You know the thrill of changing tires and refueling the car in the shortest amount of time possible?

In the early days, the pit stop was just a pause that took up to a minute, there was no changing of tires. That came in the 1970’s when an unplanned pit stop to change tires would take 3 to 5 minutes. In the early 1980’s Gordon Murray turned them into the strategic pit stops, considering the car weight, the tire degradation and saw a relation on how all that influenced lap times. At that moment another race began, the one to bring the pit stop’s time down to the minimum. In order, to use the pit stop more strategically and make the time necessary for a pit stop

Well, it is no surprise that to reach the shortest time, it took analysis, collaboration, improvements to get to the changing of the tires or better even the entire wheel set and refueling the car, cooling the car’s engine in just under 2 seconds. Bear in mind that actually it takes a crew of 18 to 20 highly skilled individuals to handle a pit stop. 

You may wonder how do we do that in SCRUM at Uniface, but first time for a pit stop … (to be continued)!

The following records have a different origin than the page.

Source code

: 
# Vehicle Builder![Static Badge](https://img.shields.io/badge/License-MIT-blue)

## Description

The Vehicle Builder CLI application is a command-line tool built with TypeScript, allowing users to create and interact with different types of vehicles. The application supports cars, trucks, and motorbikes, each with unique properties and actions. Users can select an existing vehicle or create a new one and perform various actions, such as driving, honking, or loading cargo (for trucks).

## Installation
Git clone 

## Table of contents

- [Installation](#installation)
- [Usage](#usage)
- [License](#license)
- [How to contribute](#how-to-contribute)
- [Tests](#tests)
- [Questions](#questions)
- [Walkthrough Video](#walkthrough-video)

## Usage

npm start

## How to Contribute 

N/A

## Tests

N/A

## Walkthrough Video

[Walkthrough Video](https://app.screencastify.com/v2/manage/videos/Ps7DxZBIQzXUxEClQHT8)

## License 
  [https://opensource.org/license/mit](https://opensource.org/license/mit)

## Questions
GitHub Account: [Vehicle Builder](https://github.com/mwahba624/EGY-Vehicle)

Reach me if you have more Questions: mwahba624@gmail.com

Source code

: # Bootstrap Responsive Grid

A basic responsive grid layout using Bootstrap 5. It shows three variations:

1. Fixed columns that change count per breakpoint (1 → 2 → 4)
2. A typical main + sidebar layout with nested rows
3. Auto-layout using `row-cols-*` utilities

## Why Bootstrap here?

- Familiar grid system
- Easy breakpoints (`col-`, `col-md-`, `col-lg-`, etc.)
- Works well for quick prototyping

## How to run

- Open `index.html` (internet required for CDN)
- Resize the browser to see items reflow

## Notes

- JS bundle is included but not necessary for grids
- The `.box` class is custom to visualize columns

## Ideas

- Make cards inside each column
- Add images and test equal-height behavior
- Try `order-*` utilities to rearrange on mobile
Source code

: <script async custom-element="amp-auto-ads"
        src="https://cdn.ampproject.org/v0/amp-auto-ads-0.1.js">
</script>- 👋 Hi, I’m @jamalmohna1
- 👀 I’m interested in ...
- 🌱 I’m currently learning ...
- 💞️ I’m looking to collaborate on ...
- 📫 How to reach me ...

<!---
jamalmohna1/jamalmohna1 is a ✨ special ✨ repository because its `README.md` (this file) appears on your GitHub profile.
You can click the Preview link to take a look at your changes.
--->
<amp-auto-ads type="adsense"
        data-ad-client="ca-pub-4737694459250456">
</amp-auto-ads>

  1. Thank you for this blog... This is an inspiring detailed information very well illustrated. tough job that must be done and proud of our Lab leaders and their teams who are doing it Extremely well.
  2. Nice to konw, thanks for shearing. For the history of the pit-stop I add: "in the modern f1 the fundamental contribution to knock down pit stop times was determined by the articulated front trolley. This reduced stop time of 0.7 seconds less that usually is the gap between 2 good and 2 super laps"
  3. The difference is that an F1 pit crew does a two second pit stop, and then can rest for half an hour or longer. We need to do sprint after sprint after sprint...
  4. Hi Theo, but here (as usually in life) the magic keyword is "Sustainable Pace". Noone should be expected/forced/pressed to run the marathon distance in sprint speed.